Ms. Richards had no comment on whether she had yelled at employees or used an offensive term.

Samson Smith said he had enjoyed part of his time working at Shen. But he quit after several years, because, he said, he had “had enough.” He added that he had heard Ms. Richards refer disparagingly to people of color. “My dad always told me not to hire fat or Black people because they’re lazy,” Mr. Smith, who is white, recalled Ms. Richards saying.

“It felt like she was saying it to test how I would respond,” he added.

Another employee, who spoke on the condition of anonymity to reveal sensitive conversations, recalled Ms. Richards making a similar comment.

Ms. Richards wrote in an email to The Times that she had “never avoided hiring people of color or insulted someone for their race or size because doing so would be against everything I believe in, and my commitment to diversity and inclusion is backed up by the numbers: Most of my hires chosen by me personally were people of color, and the majority of our staff were people of color or part of the L.G.B.T.Q.+ community.”

Some employees described being touched inappropriately by a manager at work.
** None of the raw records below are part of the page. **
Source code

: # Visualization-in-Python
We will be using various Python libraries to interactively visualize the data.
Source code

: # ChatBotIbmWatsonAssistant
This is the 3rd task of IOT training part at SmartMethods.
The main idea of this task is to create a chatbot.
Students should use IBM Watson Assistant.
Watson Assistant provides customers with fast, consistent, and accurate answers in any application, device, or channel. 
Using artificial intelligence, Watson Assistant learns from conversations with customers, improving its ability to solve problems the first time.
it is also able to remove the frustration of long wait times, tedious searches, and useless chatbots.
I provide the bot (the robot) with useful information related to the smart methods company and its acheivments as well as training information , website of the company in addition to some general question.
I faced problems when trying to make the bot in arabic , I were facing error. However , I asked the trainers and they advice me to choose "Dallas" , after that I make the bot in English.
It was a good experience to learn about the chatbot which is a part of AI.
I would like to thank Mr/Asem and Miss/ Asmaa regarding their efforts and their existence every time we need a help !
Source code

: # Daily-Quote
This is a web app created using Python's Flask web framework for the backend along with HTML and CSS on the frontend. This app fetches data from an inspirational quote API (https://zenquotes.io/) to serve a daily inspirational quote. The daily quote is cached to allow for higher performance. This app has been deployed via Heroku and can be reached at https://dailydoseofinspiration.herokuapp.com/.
Mr. Smith said this manager had slapped his butt; Ms. Willson said the manager had groped her breasts. After employees complained to Ms. Richards, the manager was fired. But Ms. Richards ended up bringing the former manager back to the store.

Ms. Richards acknowledged that she had fired and rehired the employee in question, adding, “My initial instinct was correct, and I regret giving her a second chance.”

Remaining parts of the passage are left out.